Two bacterial strains capable of degrading trichloroethylene (TCE), isolated form soils contaminated with various chlorinated alkenes, were identified as Alcaligenes odorous N6 and Nocardia sp. Hl7. In addition, four KCTC strains, including three strains of Pseudomonas putida and one strain of Sphingomonas chlorophenolica, exhibited an ability to degrade toluene. A. odorans N6 and Nocardia sp. H17 degraded 84% of the initial amount of TCE in a basal salts medium (BSM), containing 0.2 mM TCE as the sole source of carbon and energy, in a day. The optimal pH for growth was within a range of 7.0-8.0. A mixed culture of the four toluene-degrading isolates degraded 95% of 0.2 mM TCE with 1.5 mM toluene as an inducer, whereas no TCE was degraded by the same mixture without an inducer.
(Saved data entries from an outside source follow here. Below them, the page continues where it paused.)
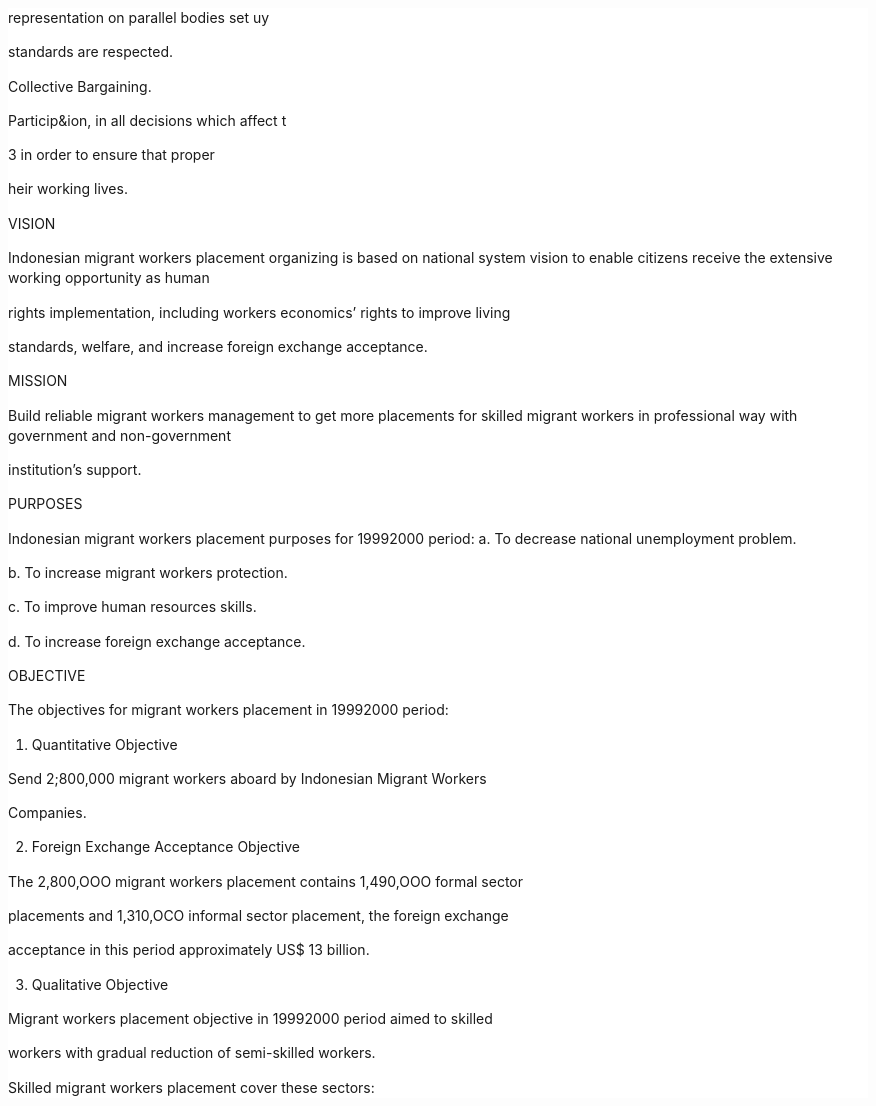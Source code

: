   representation on parallel bodies set uy 

  standards are respected. 

  Collective Bargaining. 

  Particip&ion, in all decisions which affect t 

  3 in order to ensure that proper 

  heir working lives. 

  VISION 

  Indonesian migrant workers placement organizing is based on national system   vision to enable citizens receive the extensive working opportunity as human 

  rights implementation, including workers economics’ rights to improve living 

  standards, welfare, and increase foreign exchange acceptance. 

  MISSION 

  Build reliable migrant workers management to get more placements for skilled   migrant workers in professional way with government and non-government 

  institution’s support. 

  PURPOSES 

  Indonesian migrant workers placement purposes for 19992000 period:   a. To decrease national unemployment problem. 

  b. To increase migrant workers protection. 

  c. To improve human resources skills. 

  d. To increase foreign exchange acceptance. 

  OBJECTIVE 

  The objectives for migrant workers placement in 19992000 period: 

  1. Quantitative Objective 

  Send 2;800,000 migrant workers aboard by Indonesian Migrant Workers 

  Companies. 

  2. Foreign Exchange Acceptance Objective 

  The 2,800,OOO migrant workers placement contains 1,490,OOO formal sector 

  placements and 1,310,OCO informal sector placement, the foreign exchange 

  acceptance in this period approximately US$ 13 billion. 

  3. Qualitative Objective 

  Migrant workers placement objective in 19992000 period aimed to skilled 

  workers with gradual reduction of semi-skilled workers. 

  Skilled migrant workers placement cover these sectors: 
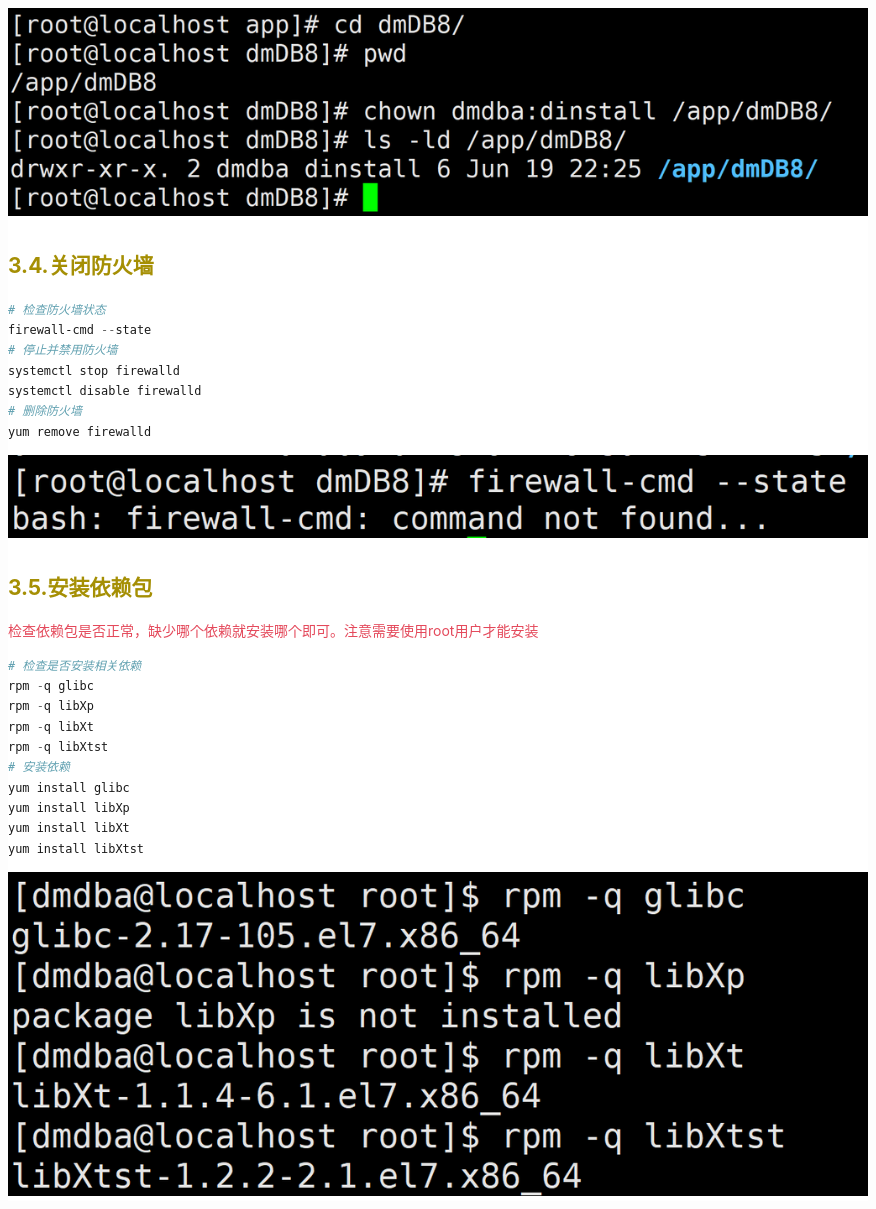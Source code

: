 ![image-1725897531474](./assets/image-1725897531474.png)

## <font style="color:#A58F04;">3.4.关闭防火墙</font>
```powershell
# 检查防火墙状态
firewall-cmd --state
# 停止并禁用防火墙
systemctl stop firewalld
systemctl disable firewalld
# 删除防火墙
yum remove firewalld
```

![image-1725897531871](./assets/image-1725897531871.png)

## <font style="color:#A58F04;">3.5.安装依赖包</font>
<font style="color:#E4495B;">检查依赖包是否正常，缺少哪个依赖就安装哪个即可。注意需要使用root用户才能安装</font>

```powershell
# 检查是否安装相关依赖
rpm -q glibc
rpm -q libXp
rpm -q libXt
rpm -q libXtst
# 安装依赖
yum install glibc
yum install libXp
yum install libXt
yum install libXtst
```

![image-1725897532178](./assets/image-1725897532178.png)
When a mixed culture of all 6 isolates was used, the degradation efficiency of 0.2 mM TCE was 72% without an inducer, in a day, and 82% with toluene as an inducer. In a continuous treatment, 1,000 mg/1 of TCE in an artificial wastewater was completely removed within 18 h when an activated sludge was used along with the microbial mixture, which was 27 h laster than when only an activated sludge was used. Accordingly, it would appear that such a microbial mixture could be effectively applied to the biological treatment of wastewater containing TCE with or without an inducer.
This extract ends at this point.